BEGIN The data
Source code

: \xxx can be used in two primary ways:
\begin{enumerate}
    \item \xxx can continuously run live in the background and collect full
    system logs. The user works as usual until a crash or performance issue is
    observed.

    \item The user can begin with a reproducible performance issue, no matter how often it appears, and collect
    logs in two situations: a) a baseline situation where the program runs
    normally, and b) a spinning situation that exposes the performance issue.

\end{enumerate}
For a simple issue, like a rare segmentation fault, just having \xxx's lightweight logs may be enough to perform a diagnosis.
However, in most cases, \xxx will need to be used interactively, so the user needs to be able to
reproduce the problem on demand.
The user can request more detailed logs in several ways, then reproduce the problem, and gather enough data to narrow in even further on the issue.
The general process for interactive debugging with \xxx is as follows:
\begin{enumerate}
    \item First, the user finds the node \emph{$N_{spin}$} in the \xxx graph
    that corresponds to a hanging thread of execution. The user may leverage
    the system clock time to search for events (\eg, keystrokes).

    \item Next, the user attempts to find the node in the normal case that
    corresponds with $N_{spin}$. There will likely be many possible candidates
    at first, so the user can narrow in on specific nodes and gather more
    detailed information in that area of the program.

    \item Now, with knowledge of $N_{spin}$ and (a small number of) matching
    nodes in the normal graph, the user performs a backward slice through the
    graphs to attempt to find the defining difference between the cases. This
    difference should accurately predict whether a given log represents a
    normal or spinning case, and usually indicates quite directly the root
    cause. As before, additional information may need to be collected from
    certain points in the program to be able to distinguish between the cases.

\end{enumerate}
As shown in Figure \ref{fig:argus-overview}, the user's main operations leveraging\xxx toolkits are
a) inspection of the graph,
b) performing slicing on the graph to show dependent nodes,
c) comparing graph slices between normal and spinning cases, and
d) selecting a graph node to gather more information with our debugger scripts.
END The data
Your goal - Tally each line in the data that holds the word "gather"; write only the total.

Final answer - 3